DESCRIPTION OF THE TASK ▸ Lines containing the word "사용하지" are the ones to copy from the records below.

Extracted data entries ▸

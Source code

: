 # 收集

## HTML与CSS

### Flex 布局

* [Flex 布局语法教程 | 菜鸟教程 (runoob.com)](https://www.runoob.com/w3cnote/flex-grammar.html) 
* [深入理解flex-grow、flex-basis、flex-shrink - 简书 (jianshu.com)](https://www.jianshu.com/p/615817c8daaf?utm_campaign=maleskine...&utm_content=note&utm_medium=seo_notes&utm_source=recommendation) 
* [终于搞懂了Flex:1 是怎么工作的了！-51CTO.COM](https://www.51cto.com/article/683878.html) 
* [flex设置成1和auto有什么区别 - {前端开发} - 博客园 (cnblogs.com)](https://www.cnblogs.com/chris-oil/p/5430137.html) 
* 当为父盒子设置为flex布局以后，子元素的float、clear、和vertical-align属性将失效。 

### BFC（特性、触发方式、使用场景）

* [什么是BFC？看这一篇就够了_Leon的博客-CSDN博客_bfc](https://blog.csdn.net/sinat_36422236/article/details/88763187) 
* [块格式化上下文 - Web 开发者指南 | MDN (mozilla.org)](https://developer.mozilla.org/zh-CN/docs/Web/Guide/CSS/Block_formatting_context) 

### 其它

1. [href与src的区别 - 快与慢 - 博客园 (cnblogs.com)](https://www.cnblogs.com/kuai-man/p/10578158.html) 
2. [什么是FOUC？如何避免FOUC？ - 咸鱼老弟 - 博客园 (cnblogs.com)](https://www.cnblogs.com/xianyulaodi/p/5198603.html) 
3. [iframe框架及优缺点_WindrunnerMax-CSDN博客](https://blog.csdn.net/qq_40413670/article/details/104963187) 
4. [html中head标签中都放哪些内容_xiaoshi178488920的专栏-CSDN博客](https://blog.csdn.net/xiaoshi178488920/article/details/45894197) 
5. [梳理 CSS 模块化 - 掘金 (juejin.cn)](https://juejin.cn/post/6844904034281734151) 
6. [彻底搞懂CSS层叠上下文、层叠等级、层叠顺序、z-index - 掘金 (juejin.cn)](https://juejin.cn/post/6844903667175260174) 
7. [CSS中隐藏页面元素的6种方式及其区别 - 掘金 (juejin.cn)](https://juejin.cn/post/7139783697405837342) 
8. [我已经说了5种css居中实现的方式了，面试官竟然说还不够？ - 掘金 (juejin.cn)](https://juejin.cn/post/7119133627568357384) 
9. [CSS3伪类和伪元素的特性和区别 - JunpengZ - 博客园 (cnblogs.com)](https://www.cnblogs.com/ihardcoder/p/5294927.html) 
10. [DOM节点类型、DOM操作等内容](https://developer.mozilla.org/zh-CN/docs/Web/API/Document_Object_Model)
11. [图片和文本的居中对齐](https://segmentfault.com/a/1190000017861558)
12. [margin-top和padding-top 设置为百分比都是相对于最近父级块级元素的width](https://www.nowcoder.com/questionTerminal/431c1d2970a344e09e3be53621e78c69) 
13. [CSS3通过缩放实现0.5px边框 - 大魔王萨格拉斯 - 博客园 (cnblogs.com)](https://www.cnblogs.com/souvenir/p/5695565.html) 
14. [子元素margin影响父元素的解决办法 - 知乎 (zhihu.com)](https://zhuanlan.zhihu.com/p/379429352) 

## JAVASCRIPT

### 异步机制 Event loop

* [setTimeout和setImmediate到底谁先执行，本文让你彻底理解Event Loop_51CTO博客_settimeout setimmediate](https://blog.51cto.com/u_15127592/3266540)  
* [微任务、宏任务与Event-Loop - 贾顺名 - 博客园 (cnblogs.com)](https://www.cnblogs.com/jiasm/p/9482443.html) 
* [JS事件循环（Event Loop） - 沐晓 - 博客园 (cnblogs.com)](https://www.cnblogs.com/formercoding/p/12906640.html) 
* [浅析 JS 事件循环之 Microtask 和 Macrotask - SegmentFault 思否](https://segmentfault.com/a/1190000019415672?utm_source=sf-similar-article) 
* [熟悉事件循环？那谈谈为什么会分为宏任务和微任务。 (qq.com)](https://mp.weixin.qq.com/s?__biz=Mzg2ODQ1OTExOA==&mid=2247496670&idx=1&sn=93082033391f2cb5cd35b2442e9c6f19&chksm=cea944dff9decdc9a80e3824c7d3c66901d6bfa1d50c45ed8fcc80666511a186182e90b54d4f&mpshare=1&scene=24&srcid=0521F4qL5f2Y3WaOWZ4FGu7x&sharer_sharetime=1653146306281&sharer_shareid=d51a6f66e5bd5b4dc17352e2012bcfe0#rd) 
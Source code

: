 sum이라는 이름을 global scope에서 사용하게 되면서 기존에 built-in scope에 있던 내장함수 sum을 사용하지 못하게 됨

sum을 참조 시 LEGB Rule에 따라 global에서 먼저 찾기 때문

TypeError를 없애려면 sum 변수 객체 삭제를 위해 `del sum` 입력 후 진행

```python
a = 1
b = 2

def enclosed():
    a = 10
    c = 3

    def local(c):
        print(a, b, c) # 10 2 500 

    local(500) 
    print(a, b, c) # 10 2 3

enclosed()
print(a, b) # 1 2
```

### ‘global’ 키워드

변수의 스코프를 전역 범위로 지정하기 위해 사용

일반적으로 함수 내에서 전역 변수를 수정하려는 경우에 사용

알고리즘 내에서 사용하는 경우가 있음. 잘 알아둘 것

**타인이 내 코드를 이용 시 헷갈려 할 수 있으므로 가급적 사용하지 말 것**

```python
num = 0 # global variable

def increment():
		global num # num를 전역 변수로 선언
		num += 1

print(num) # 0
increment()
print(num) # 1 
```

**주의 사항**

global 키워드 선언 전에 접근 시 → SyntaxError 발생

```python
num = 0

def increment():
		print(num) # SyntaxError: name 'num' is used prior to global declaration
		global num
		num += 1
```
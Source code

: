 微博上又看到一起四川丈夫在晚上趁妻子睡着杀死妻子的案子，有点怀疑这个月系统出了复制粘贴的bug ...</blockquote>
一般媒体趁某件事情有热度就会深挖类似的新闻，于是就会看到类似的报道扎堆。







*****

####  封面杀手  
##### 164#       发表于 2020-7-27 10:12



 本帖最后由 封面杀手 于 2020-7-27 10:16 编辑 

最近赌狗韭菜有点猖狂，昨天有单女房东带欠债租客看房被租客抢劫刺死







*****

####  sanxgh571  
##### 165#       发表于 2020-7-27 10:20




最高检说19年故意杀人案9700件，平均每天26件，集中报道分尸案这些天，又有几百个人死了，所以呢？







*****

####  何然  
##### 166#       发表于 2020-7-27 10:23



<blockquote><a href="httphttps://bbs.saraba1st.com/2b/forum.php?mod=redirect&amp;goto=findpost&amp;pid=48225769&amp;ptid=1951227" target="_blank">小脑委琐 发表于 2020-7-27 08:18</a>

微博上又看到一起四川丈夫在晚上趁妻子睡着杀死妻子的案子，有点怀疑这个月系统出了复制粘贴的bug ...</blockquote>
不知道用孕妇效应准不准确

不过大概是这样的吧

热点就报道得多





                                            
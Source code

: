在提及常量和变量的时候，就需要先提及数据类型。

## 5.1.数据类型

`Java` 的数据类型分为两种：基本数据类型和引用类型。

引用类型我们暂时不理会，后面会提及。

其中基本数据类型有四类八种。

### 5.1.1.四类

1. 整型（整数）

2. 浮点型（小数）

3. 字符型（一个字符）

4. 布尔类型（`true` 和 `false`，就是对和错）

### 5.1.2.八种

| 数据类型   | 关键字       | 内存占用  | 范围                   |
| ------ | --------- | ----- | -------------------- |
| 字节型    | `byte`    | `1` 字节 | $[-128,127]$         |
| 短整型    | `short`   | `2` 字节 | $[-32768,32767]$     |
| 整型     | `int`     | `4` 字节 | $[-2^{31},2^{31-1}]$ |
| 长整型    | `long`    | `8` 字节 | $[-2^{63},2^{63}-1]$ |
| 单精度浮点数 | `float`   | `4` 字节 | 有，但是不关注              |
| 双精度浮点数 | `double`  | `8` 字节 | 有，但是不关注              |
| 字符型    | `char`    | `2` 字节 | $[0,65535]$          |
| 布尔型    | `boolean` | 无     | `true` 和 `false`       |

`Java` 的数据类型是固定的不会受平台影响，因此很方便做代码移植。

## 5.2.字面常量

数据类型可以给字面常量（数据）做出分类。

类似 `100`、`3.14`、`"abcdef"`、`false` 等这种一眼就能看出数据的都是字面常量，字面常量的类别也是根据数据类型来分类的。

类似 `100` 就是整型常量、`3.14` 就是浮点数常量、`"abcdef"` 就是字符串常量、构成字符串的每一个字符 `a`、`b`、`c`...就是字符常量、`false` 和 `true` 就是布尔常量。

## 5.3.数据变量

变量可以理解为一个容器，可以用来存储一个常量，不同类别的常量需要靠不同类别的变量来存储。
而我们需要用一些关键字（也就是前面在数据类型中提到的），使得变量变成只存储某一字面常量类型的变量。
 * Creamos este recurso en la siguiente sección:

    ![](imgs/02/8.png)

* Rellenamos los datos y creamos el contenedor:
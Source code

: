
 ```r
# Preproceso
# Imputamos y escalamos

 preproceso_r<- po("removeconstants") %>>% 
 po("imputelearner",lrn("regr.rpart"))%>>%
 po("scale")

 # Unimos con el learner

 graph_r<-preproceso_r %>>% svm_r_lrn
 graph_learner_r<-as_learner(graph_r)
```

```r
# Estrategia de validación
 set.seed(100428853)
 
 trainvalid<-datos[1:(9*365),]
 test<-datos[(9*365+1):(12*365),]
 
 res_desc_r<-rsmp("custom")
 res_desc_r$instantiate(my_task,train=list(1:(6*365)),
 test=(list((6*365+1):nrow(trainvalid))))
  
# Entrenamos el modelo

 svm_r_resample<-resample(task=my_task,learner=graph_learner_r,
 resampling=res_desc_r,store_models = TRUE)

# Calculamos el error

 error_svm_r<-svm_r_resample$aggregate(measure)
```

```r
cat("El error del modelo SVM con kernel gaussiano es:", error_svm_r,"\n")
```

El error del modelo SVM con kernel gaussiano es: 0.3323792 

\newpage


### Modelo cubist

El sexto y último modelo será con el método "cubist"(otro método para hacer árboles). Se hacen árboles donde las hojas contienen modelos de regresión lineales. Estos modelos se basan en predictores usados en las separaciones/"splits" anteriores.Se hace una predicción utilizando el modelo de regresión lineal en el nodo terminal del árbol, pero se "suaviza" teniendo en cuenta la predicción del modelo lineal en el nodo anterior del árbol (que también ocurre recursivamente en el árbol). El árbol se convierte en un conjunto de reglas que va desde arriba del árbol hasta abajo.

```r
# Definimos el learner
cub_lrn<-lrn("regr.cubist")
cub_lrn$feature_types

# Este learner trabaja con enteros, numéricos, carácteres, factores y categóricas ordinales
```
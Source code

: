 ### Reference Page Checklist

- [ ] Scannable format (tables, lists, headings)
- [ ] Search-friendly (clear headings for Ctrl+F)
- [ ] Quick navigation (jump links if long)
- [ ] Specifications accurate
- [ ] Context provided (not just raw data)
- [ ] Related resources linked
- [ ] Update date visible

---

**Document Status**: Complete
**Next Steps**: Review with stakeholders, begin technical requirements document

RESPONSE ▸
: sum이라는 이름을 global scope에서 사용하게 되면서 기존에 built-in scope에 있던 내장함수 sum을 사용하지 못하게 됨
**타인이 내 코드를 이용 시 헷갈려 할 수 있으므로 가급적 사용하지 말 것**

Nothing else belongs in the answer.